PARIS: Depuis le début de la guerre à Gaza, les récits qui parviennent à franchir les ruines et le silence imposé sont rares.
Derrière les chiffres et les bilans atones relayés par les médias, il y a des voix : celles de civils qui ont vu leur existence basculer en quelques heures.
Parmi elles, Donia Al-Amal Ismail, poète, journaliste et mère de quatre enfants, habitante de Gaza, arrivée à Paris il y a presque trois mois.
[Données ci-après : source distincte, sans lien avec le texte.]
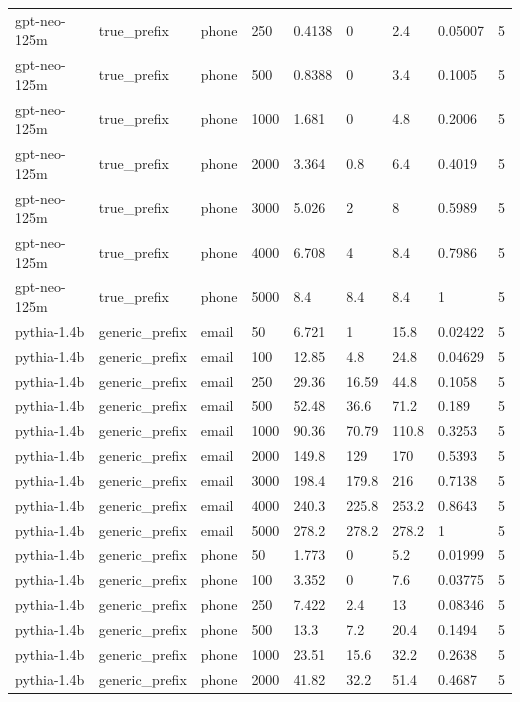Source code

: \begin{tabular}{lllllllll}
gpt-neo-125m & true\_prefix & phone & 250 & 0.4138 & 0 & 2.4 & 0.05007 & 5 \\
gpt-neo-125m & true\_prefix & phone & 500 & 0.8388 & 0 & 3.4 & 0.1005 & 5 \\
gpt-neo-125m & true\_prefix & phone & 1000 & 1.681 & 0 & 4.8 & 0.2006 & 5 \\
gpt-neo-125m & true\_prefix & phone & 2000 & 3.364 & 0.8 & 6.4 & 0.4019 & 5 \\
gpt-neo-125m & true\_prefix & phone & 3000 & 5.026 & 2 & 8 & 0.5989 & 5 \\
gpt-neo-125m & true\_prefix & phone & 4000 & 6.708 & 4 & 8.4 & 0.7986 & 5 \\
gpt-neo-125m & true\_prefix & phone & 5000 & 8.4 & 8.4 & 8.4 & 1 & 5 \\
pythia-1.4b & generic\_prefix & email & 50 & 6.721 & 1 & 15.8 & 0.02422 & 5 \\
pythia-1.4b & generic\_prefix & email & 100 & 12.85 & 4.8 & 24.8 & 0.04629 & 5 \\
pythia-1.4b & generic\_prefix & email & 250 & 29.36 & 16.59 & 44.8 & 0.1058 & 5 \\
pythia-1.4b & generic\_prefix & email & 500 & 52.48 & 36.6 & 71.2 & 0.189 & 5 \\
pythia-1.4b & generic\_prefix & email & 1000 & 90.36 & 70.79 & 110.8 & 0.3253 & 5 \\
pythia-1.4b & generic\_prefix & email & 2000 & 149.8 & 129 & 170 & 0.5393 & 5 \\
pythia-1.4b & generic\_prefix & email & 3000 & 198.4 & 179.8 & 216 & 0.7138 & 5 \\
pythia-1.4b & generic\_prefix & email & 4000 & 240.3 & 225.8 & 253.2 & 0.8643 & 5 \\
pythia-1.4b & generic\_prefix & email & 5000 & 278.2 & 278.2 & 278.2 & 1 & 5 \\
pythia-1.4b & generic\_prefix & phone & 50 & 1.773 & 0 & 5.2 & 0.01999 & 5 \\
pythia-1.4b & generic\_prefix & phone & 100 & 3.352 & 0 & 7.6 & 0.03775 & 5 \\
pythia-1.4b & generic\_prefix & phone & 250 & 7.422 & 2.4 & 13 & 0.08346 & 5 \\
pythia-1.4b & generic\_prefix & phone & 500 & 13.3 & 7.2 & 20.4 & 0.1494 & 5 \\
pythia-1.4b & generic\_prefix & phone & 1000 & 23.51 & 15.6 & 32.2 & 0.2638 & 5 \\
pythia-1.4b & generic\_prefix & phone & 2000 & 41.82 & 32.2 & 51.4 & 0.4687 & 5 \\

\end{tabular}
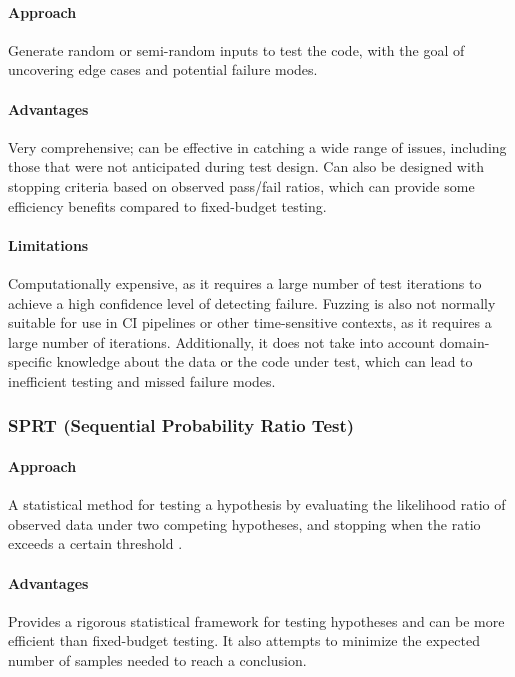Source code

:
        \paragraph{Approach} Generate random or semi-random inputs to test the code, with the goal of uncovering edge cases and potential failure modes.

        \paragraph{Advantages} Very comprehensive; can be effective in catching a wide range of issues, including those that were not anticipated during test design. Can also be designed with stopping criteria based on observed pass/fail ratios, which can provide some efficiency benefits compared to fixed-budget testing.

        \paragraph{Limitations} Computationally expensive, as it requires a large number of test iterations to achieve a high confidence level of detecting failure. Fuzzing is also not normally suitable for use in CI pipelines or other time-sensitive contexts, as it requires a large number of iterations. Additionally, it does not take into account domain-specific knowledge about the data or the code under test, which can lead to inefficient testing and missed failure modes.

    \subsubsection{SPRT (Sequential Probability Ratio Test)}

        \paragraph{Approach} A statistical method for testing a hypothesis by evaluating the likelihood ratio of observed data under two competing hypotheses, and stopping when the ratio exceeds a certain threshold \cite{wald1945sequential}.

        \paragraph{Advantages} Provides a rigorous statistical framework for testing hypotheses and can be more efficient than fixed-budget testing. It also attempts to minimize the expected number of samples needed to reach a conclusion.


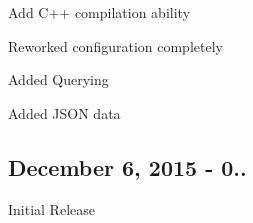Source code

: 
\begin{DoxyItemize}
\item Add C++ compilation ability
\item Reworked configuration completely
\item Added Querying
\item Added J\+S\+O\+N data
\end{DoxyItemize}

\subsection*{December 6, 2015 -\/ 0..}

Initial Release 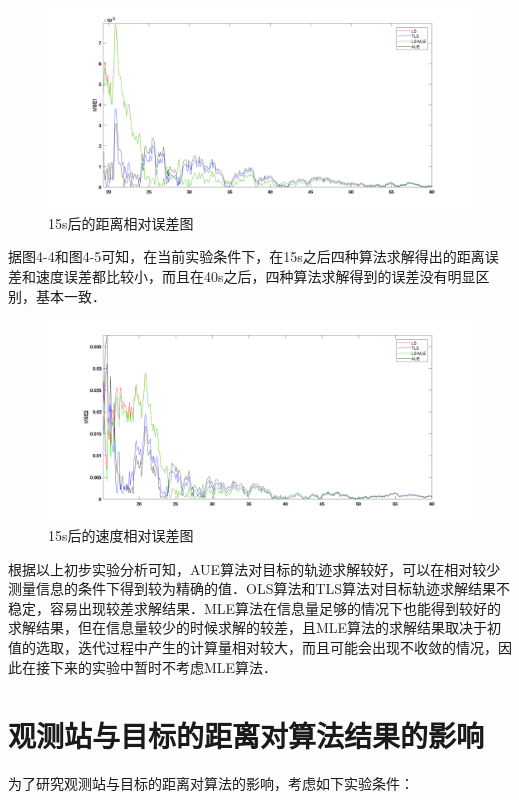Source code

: \begin{figure}[h]
	\centering
	\includegraphics[width=\linewidth]{images/zoomsingleline.png}
	\caption{15s后的距离相对误差图}
\end{figure}
据图4-4和图4-5可知，在当前实验条件下，在15s之后四种算法求解得出的距离误差和速度误差都比较小，而且在40s之后，四种算法求解得到的误差没有明显区别，基本一致．
\newpage
\begin{figure}[htbp]
	\vspace{13pt}
	\centering
	\includegraphics[width=\linewidth]{images/line_vzoom.png}
	\caption{15s后的速度相对误差图}
\end{figure}

根据以上初步实验分析可知，AUE算法对目标的轨迹求解较好，可以在相对较少测量信息的条件下得到较为精确的值．OLS算法和TLS算法对目标轨迹求解结果不稳定，容易出现较差求解结果．MLE算法在信息量足够的情况下也能得到较好的求解结果，但在信息量较少的时候求解的较差，且MLE算法的求解结果取决于初值的选取，迭代过程中产生的计算量相对较大，而且可能会出现不收敛的情况，因此在接下来的实验中暂时不考虑MLE算法．
\section{观测站与目标的距离对算法结果的影响}
为了研究观测站与目标的距离对算法的影响，考虑如下实验条件：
Elle raconte son histoire à Arab News en français.
Difficile de ne pas se sentir anéantie face à ce visage doux et tendre, à ces yeux verts empreints d’une tristesse insondable. Donia témoigne de ce que signifie vivre la guerre : vivre avec la peur, la faim, fuir sous les bombes, errer d’un abri de fortune à un autre.
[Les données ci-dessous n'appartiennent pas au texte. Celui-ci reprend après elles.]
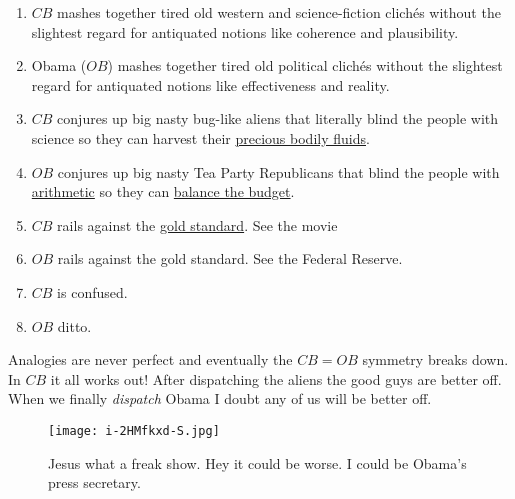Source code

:\begin{enumerate}
\tightlist
\item
  $CB$ mashes together tired old western and science-fiction clichés
  without the slightest regard for antiquated notions like coherence and
  plausibility.
\item
  Obama ($OB$) mashes together tired old political clichés without the
  slightest regard for antiquated notions like effectiveness and
  reality.
\item
  $CB$ conjures up big nasty bug-like aliens that literally blind the
  people with science so they can harvest their
  \href{http://www.youtube.com/watch?v=N1KvgtEnABY}{precious bodily
  fluids}.
\item
  $OB$ conjures up big nasty Tea Party Republicans that blind the people
  with \href{http://www.ardue.org.uk/world/finarith.html}{arithmetic} so
  they can
  \href{http://www.thedailylink.org/2005/04/good-god-just-balance-fucking-budget.html}{balance
  the budget}.
\item
  $CB$ rails against the
  \href{http://www.econlib.org/library/Enc/GoldStandard.html}{gold
  standard}. See the movie
\item
  $OB$ rails against the gold standard. See the Federal Reserve.
\item
  $CB$ is confused.
\item
  $OB$ ditto.
\end{enumerate}



Analogies are never perfect and eventually the $CB = OB$ symmetry
breaks down. In $CB$ it all works out! After dispatching the aliens the
good guys are better off. When we finally \emph{dispatch} Obama I doubt
any of us will be better off.

\captionsetup[figure]{labelformat=empty}
\begin{SCfigure}[1][!b]
  \centering
  \texttt{[image: i-2HMfkxd-S.jpg]}
  \caption{Jesus  what a freak show. Hey it could be worse. I could be Obama's press  secretary.}
  \label{fig:1698X2}
\end{SCfigure}

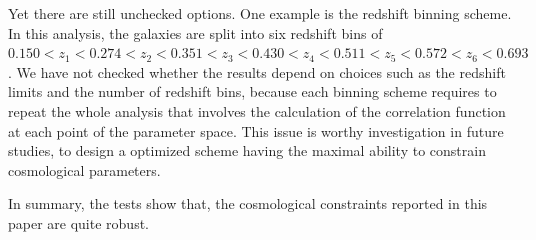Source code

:\documentclass[iop]{emulateapj}
\begin{document}

Yet there are still unchecked options. 
One example is the redshift binning scheme.
In this analysis, the galaxies are split into six redshift bins of
$0.150<z_1<0.274<z_2<0.351<z_3<0.430<z_4<0.511<z_5<0.572<z_6<0.693$.
We have not checked whether the results depend on choices such as the redshift limits and the number of redshift bins,
because each binning scheme requires to repeat the whole analysis that involves the calculation of the correlation function 
at each point of the parameter space.
This issue is worthy investigation in future studies, 
to design a optimized scheme having the maximal ability to constrain cosmological parameters.

In summary, the tests show that, the cosmological constraints reported in this paper are quite robust.


\

\

\
\end{document}
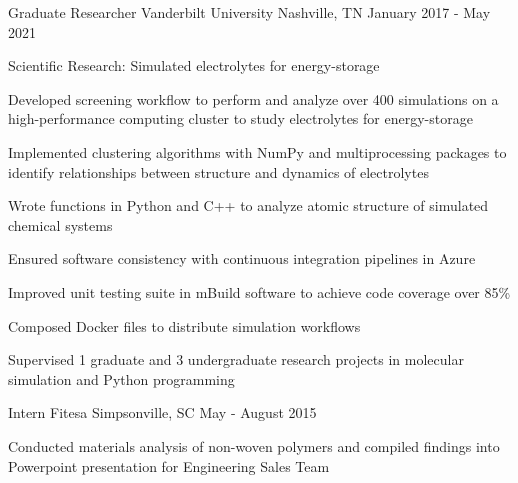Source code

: 
\begin{cventries}
  \cventry
    {Graduate Researcher} %
    {Vanderbilt University} %
    {Nashville, TN} %
    {January 2017 - May 2021} %
    {
     Scientific Research: Simulated electrolytes for energy-storage

      \begin{cvitems} %
        \item{Developed screening workflow to perform and analyze over 400
            simulations on a high-performance computing cluster to study
              electrolytes for energy-storage}
        \item{Implemented clustering algorithms with NumPy and multiprocessing
            packages to identify relationships between structure and dynamics of
              electrolytes}
        \item{Wrote functions in Python and C++ to analyze atomic structure of
            simulated chemical systems}
      \end{cvitems}
    }
    {
      \begin{cvitems} %
        \item{Ensured software consistency with continuous integration
            pipelines in Azure}
        \item{Improved unit testing suite in mBuild software to achieve code coverage over
            85\%}
        \item{Composed Docker files to distribute simulation workflows}
        \item {Supervised 1 graduate and 3 undergraduate research 
            projects in molecular simulation and Python programming}
      \end{cvitems}
    }


  \cventry
    {Intern} %
    {Fitesa} %
    {Simpsonville, SC} %
    {May - August 2015} %
    {
      \begin{cvitems} %
        \item{Conducted materials analysis of non-woven polymers and compiled
            findings into Powerpoint presentation for Engineering Sales Team}
      \end{cvitems}
    }
\end{cventries}

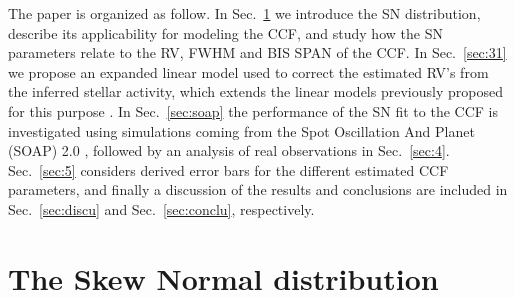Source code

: \documentclass[11pt, oneside]{article}
\begin{document}
The paper is organized as follow. In Sec.~\ref{sec:2} we introduce the SN distribution, describe its applicability for modeling the CCF, and study how the SN parameters relate to the RV, FWHM and BIS SPAN of the CCF. 
%
In Sec.~\ref{sec:31} we propose an expanded linear model used to correct the estimated RV's from the inferred stellar activity, which extends the linear models previously proposed for this purpose \citep{Dumusque:2017aa,Feng:2017aa}. 
%
In Sec.~\ref{sec:soap} the performance of the SN fit to the CCF is investigated using simulations coming from the Spot Oscillation And Planet (SOAP) 2.0 \citep{Dumusque-2014b}, followed by an analysis of real observations in Sec.~\ref{sec:4}.
%
Sec.~\ref{sec:5} considers derived error bars for the different estimated CCF parameters, and finally a discussion of the results and conclusions are included in Sec.~\ref{sec:discu} and Sec.~\ref{sec:conclu}, respectively.

\section{The Skew Normal distribution} \label{sec:2}
\end{document}
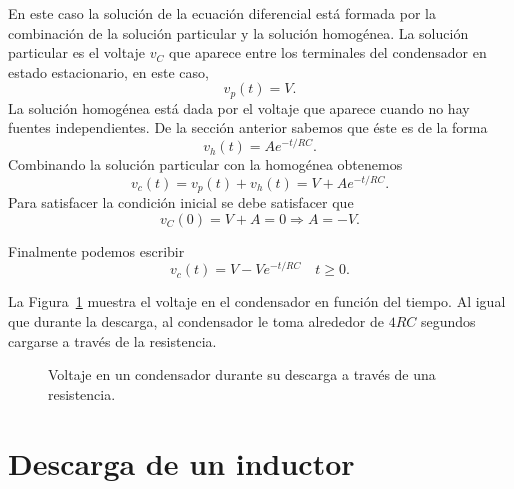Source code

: \documentclass[paper=letter, fontsize=11pt]{scrartcl}
\begin{document}
En este caso la solución de la ecuación diferencial está formada por la
combinación de la solución particular y la solución homogénea. La solución
particular es el voltaje $v_C$ que aparece entre los terminales del condensador
en estado estacionario, en este caso,
%
\begin{equation}
  v_p(t) = V.
\end{equation}
%
La solución homogénea está dada por el voltaje que aparece cuando no hay
fuentes independientes. De la sección anterior sabemos que éste es de la forma
%
\begin{equation}
  v_h(t) = Ae^{-t/RC}.
\end{equation}
%
Combinando la solución particular con la homogénea obtenemos
%
\begin{equation}
  v_c(t) = v_p(t) + v_h(t) = V + A e^{-t/RC}.
\end{equation}
%
Para satisfacer la condición inicial se debe satisfacer que
%
\begin{equation}
  v_C(0) = V + A = 0 \Rightarrow A = -V.
\end{equation}

Finalmente podemos escribir
%
\begin{equation}
  v_c(t) = V - Ve^{-t/RC} \quad t \geq 0.
\end{equation}

La Figura~\ref{fig:Ccarg} muestra el voltaje en el condensador en función del
tiempo. Al igual que durante la descarga, al condensador le toma alrededor de
$4RC$ segundos cargarse a través de la resistencia.

\begin{figure}[h!]
  \centering
  \caption{Voltaje en un condensador durante su descarga a través de una
    resistencia. }
\label{fig:Ccarg}
\end{figure}

\section{Descarga de un inductor}
\end{document}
Marcher pour ne pas crever, marcher avec le seul souci de garder en vie ses deux enfants (une fille et un garçon) restés avec elle, les deux autres étant en Égypte.
Marcher la peur au ventre, occultant la faim et la fatigue, enjamber des gravats, des cadavres, marcher dans des égouts, tenir sans espoir aucun, se sachant, comme tous ses semblables, abandonnée par tous.
Son récit, émouvant par-dessus tout, saccadé par de longs silences et des larmes qui coulent spontanément sur les joues, n’en est pas moins ferme : pour elle, indéniablement, Gaza est le foyer des Gazaouis qui feront tout pour reconstruire.